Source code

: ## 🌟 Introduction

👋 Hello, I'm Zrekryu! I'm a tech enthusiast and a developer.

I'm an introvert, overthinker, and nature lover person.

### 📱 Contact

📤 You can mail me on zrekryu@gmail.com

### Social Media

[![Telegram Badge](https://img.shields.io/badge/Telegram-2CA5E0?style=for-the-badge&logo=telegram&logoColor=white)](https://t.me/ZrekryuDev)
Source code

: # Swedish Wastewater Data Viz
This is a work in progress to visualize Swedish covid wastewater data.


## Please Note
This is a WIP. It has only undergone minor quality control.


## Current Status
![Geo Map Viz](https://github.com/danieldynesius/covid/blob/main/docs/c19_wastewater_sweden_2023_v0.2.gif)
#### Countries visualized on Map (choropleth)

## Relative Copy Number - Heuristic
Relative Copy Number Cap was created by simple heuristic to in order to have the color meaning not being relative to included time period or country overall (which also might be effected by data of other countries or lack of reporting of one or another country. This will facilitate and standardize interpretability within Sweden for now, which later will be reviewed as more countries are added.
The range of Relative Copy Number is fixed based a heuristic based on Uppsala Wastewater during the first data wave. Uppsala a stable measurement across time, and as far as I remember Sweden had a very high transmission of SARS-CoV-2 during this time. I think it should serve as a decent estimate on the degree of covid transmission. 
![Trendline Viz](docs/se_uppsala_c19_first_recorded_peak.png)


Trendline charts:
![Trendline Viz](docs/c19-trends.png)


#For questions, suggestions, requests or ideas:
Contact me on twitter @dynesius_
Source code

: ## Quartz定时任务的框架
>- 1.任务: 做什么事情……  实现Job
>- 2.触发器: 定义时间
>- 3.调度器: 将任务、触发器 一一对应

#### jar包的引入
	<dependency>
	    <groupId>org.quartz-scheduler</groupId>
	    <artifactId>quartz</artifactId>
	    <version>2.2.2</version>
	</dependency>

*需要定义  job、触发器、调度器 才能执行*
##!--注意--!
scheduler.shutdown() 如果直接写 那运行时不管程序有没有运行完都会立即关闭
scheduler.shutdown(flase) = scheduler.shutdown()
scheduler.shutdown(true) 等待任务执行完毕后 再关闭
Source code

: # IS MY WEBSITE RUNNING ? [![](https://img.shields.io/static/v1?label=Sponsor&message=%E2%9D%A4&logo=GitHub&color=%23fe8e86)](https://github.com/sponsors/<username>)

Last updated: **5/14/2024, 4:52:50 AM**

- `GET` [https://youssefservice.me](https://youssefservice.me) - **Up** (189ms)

───

* **What is needed**: From the entries above, show each line that includes the string "covid".

* **Output**:
This is a work in progress to visualize Swedish covid wastewater data.
![Geo Map Viz](https://github.com/danieldynesius/covid/blob/main/docs/c19_wastewater_sweden_2023_v0.2.gif)
The range of Relative Copy Number is fixed based a heuristic based on Uppsala Wastewater during the first data wave. Uppsala a stable measurement across time, and as far as I remember Sweden had a very high transmission of SARS-CoV-2 during this time. I think it should serve as a decent estimate on the degree of covid transmission. 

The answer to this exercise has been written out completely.